Content starts

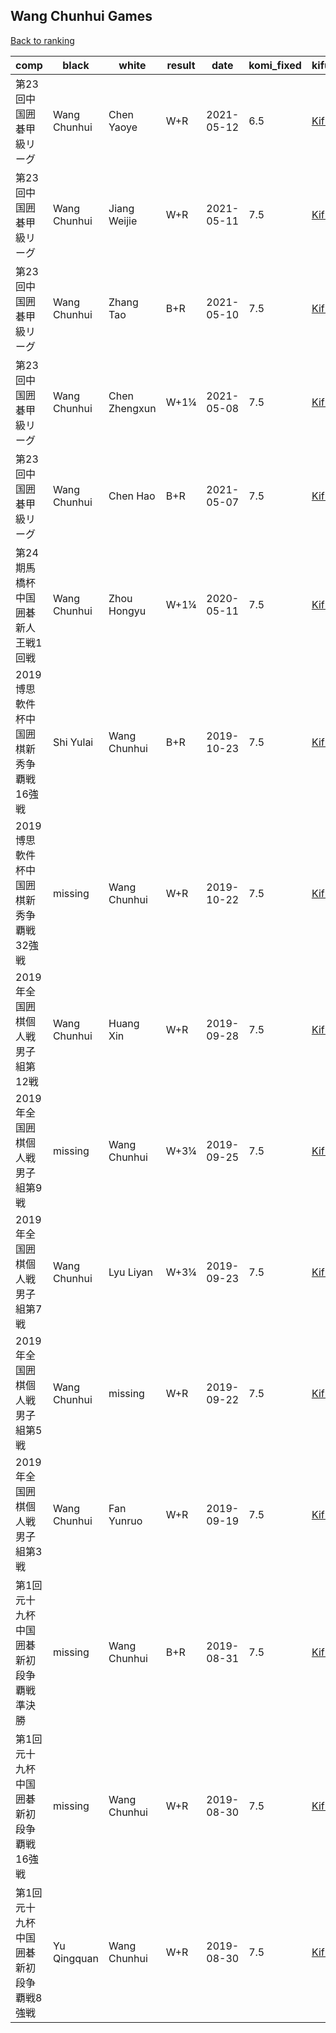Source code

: ## Wang Chunhui Games

[Back to ranking](index.md)




| **comp** | **black** | **white** | **result** | **date** | **komi_fixed** | **kifu** | 
| --- | --- | --- | --- | --- | --- | --- |
| 第23回中国囲碁甲級リーグ | Wang Chunhui | Chen Yaoye | W+R | 2021-05-12 | 6.5 | [Kifu](https://kifudepot.net/kifucontents.php?id=nxG1cpPQYgGCW8a70LPt4A%3D%3D) | 
| 第23回中国囲碁甲級リーグ | Wang Chunhui | Jiang Weijie | W+R | 2021-05-11 | 7.5 | [Kifu](https://kifudepot.net/kifucontents.php?id=YeU%2B2fg%2BUzCOeyKsV1a1KA%3D%3D) | 
| 第23回中国囲碁甲級リーグ | Wang Chunhui | Zhang Tao | B+R | 2021-05-10 | 7.5 | [Kifu](https://kifudepot.net/kifucontents.php?id=lvRM0DbhMMHZpVkw4zlC2w%3D%3D) | 
| 第23回中国囲碁甲級リーグ | Wang Chunhui | Chen Zhengxun | W+1¼ | 2021-05-08 | 7.5 | [Kifu](https://kifudepot.net/kifucontents.php?id=MGYeQmH%2B%2FNZqv91OeD4odg%3D%3D) | 
| 第23回中国囲碁甲級リーグ | Wang Chunhui | Chen Hao | B+R | 2021-05-07 | 7.5 | [Kifu](https://kifudepot.net/kifucontents.php?id=x%2Fzkea8eGZ0LeZjW3XAA0A%3D%3D) | 
| 第24期馬橋杯中国囲碁新人王戦1回戦 | Wang Chunhui | Zhou Hongyu | W+1¼ | 2020-05-11 | 7.5 | [Kifu](https://kifudepot.net/kifucontents.php?id=xPAYnilg7gSUCxytY7tZhA%3D%3D) | 
| 2019博思軟件杯中国囲棋新秀争覇戦16強戦 | Shi Yulai | Wang Chunhui | B+R | 2019-10-23 | 7.5 | [Kifu](https://kifudepot.net/kifucontents.php?id=DV4cD2NwV9xtlFjTDBNsnA%3D%3D) | 
| 2019博思軟件杯中国囲棋新秀争覇戦32強戦 | missing | Wang Chunhui | W+R | 2019-10-22 | 7.5 | [Kifu](https://kifudepot.net/kifucontents.php?id=NrMYoU6iKAprPlBygvO4Mw%3D%3D) | 
| 2019年全国囲棋個人戦男子組第12戦 | Wang Chunhui | Huang Xin | W+R | 2019-09-28 | 7.5 | [Kifu](https://kifudepot.net/kifucontents.php?id=R6KOaJMcvAqc0d9uuMELSQ%3D%3D) | 
| 2019年全国囲棋個人戦男子組第9戦 | missing | Wang Chunhui | W+3¼ | 2019-09-25 | 7.5 | [Kifu](https://kifudepot.net/kifucontents.php?id=UcRLxReIyfMujf2XoRu7IA%3D%3D) | 
| 2019年全国囲棋個人戦男子組第7戦 | Wang Chunhui | Lyu Liyan | W+3¼ | 2019-09-23 | 7.5 | [Kifu](https://kifudepot.net/kifucontents.php?id=NmzgRTPsSPOuRURntO3XFA%3D%3D) | 
| 2019年全国囲棋個人戦男子組第5戦 | Wang Chunhui | missing | W+R | 2019-09-22 | 7.5 | [Kifu](https://kifudepot.net/kifucontents.php?id=bfYnCMUf8Qn6WXapLVr3pg%3D%3D) | 
| 2019年全国囲棋個人戦男子組第3戦 | Wang Chunhui | Fan Yunruo | W+R | 2019-09-19 | 7.5 | [Kifu](https://kifudepot.net/kifucontents.php?id=3fpCaCTRuF9ksVhDFhMexA%3D%3D) | 
| 第1回元十九杯中国囲碁新初段争覇戦準決勝 | missing | Wang Chunhui | B+R | 2019-08-31 | 7.5 | [Kifu](https://kifudepot.net/kifucontents.php?id=MqRzXdlM29ssasOrpYeVSg%3D%3D) | 
| 第1回元十九杯中国囲碁新初段争覇戦16強戦 | missing | Wang Chunhui | W+R | 2019-08-30 | 7.5 | [Kifu](https://kifudepot.net/kifucontents.php?id=oS6aBo1vLuDF6W0xdNnF0g%3D%3D) | 
| 第1回元十九杯中国囲碁新初段争覇戦8強戦 | Yu Qingquan | Wang Chunhui | W+R | 2019-08-30 | 7.5 | [Kifu](https://kifudepot.net/kifucontents.php?id=%2B3XiTnCGNE1puRCD%2FKIOYA%3D%3D) |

Content ends

**Task goal:** Except for the pictures, return every line of the material exactly.

**Output for this exercise:**
Source code

: ## Wang Chunhui Games

[Back to ranking](index.md)




| **comp** | **black** | **white** | **result** | **date** | **komi_fixed** | **kifu** | 
| --- | --- | --- | --- | --- | --- | --- |
| 第23回中国囲碁甲級リーグ | Wang Chunhui | Chen Yaoye | W+R | 2021-05-12 | 6.5 | [Kifu](https://kifudepot.net/kifucontents.php?id=nxG1cpPQYgGCW8a70LPt4A%3D%3D) | 
| 第23回中国囲碁甲級リーグ | Wang Chunhui | Jiang Weijie | W+R | 2021-05-11 | 7.5 | [Kifu](https://kifudepot.net/kifucontents.php?id=YeU%2B2fg%2BUzCOeyKsV1a1KA%3D%3D) | 
| 第23回中国囲碁甲級リーグ | Wang Chunhui | Zhang Tao | B+R | 2021-05-10 | 7.5 | [Kifu](https://kifudepot.net/kifucontents.php?id=lvRM0DbhMMHZpVkw4zlC2w%3D%3D) | 
| 第23回中国囲碁甲級リーグ | Wang Chunhui | Chen Zhengxun | W+1¼ | 2021-05-08 | 7.5 | [Kifu](https://kifudepot.net/kifucontents.php?id=MGYeQmH%2B%2FNZqv91OeD4odg%3D%3D) | 
| 第23回中国囲碁甲級リーグ | Wang Chunhui | Chen Hao | B+R | 2021-05-07 | 7.5 | [Kifu](https://kifudepot.net/kifucontents.php?id=x%2Fzkea8eGZ0LeZjW3XAA0A%3D%3D) | 
| 第24期馬橋杯中国囲碁新人王戦1回戦 | Wang Chunhui | Zhou Hongyu | W+1¼ | 2020-05-11 | 7.5 | [Kifu](https://kifudepot.net/kifucontents.php?id=xPAYnilg7gSUCxytY7tZhA%3D%3D) | 
| 2019博思軟件杯中国囲棋新秀争覇戦16強戦 | Shi Yulai | Wang Chunhui | B+R | 2019-10-23 | 7.5 | [Kifu](https://kifudepot.net/kifucontents.php?id=DV4cD2NwV9xtlFjTDBNsnA%3D%3D) | 
| 2019博思軟件杯中国囲棋新秀争覇戦32強戦 | missing | Wang Chunhui | W+R | 2019-10-22 | 7.5 | [Kifu](https://kifudepot.net/kifucontents.php?id=NrMYoU6iKAprPlBygvO4Mw%3D%3D) | 
| 2019年全国囲棋個人戦男子組第12戦 | Wang Chunhui | Huang Xin | W+R | 2019-09-28 | 7.5 | [Kifu](https://kifudepot.net/kifucontents.php?id=R6KOaJMcvAqc0d9uuMELSQ%3D%3D) | 
| 2019年全国囲棋個人戦男子組第9戦 | missing | Wang Chunhui | W+3¼ | 2019-09-25 | 7.5 | [Kifu](https://kifudepot.net/kifucontents.php?id=UcRLxReIyfMujf2XoRu7IA%3D%3D) | 
| 2019年全国囲棋個人戦男子組第7戦 | Wang Chunhui | Lyu Liyan | W+3¼ | 2019-09-23 | 7.5 | [Kifu](https://kifudepot.net/kifucontents.php?id=NmzgRTPsSPOuRURntO3XFA%3D%3D) | 
| 2019年全国囲棋個人戦男子組第5戦 | Wang Chunhui | missing | W+R | 2019-09-22 | 7.5 | [Kifu](https://kifudepot.net/kifucontents.php?id=bfYnCMUf8Qn6WXapLVr3pg%3D%3D) | 
| 2019年全国囲棋個人戦男子組第3戦 | Wang Chunhui | Fan Yunruo | W+R | 2019-09-19 | 7.5 | [Kifu](https://kifudepot.net/kifucontents.php?id=3fpCaCTRuF9ksVhDFhMexA%3D%3D) | 
| 第1回元十九杯中国囲碁新初段争覇戦準決勝 | missing | Wang Chunhui | B+R | 2019-08-31 | 7.5 | [Kifu](https://kifudepot.net/kifucontents.php?id=MqRzXdlM29ssasOrpYeVSg%3D%3D) | 
| 第1回元十九杯中国囲碁新初段争覇戦16強戦 | missing | Wang Chunhui | W+R | 2019-08-30 | 7.5 | [Kifu](https://kifudepot.net/kifucontents.php?id=oS6aBo1vLuDF6W0xdNnF0g%3D%3D) | 
| 第1回元十九杯中国囲碁新初段争覇戦8強戦 | Yu Qingquan | Wang Chunhui | W+R | 2019-08-30 | 7.5 | [Kifu](https://kifudepot.net/kifucontents.php?id=%2B3XiTnCGNE1puRCD%2FKIOYA%3D%3D) |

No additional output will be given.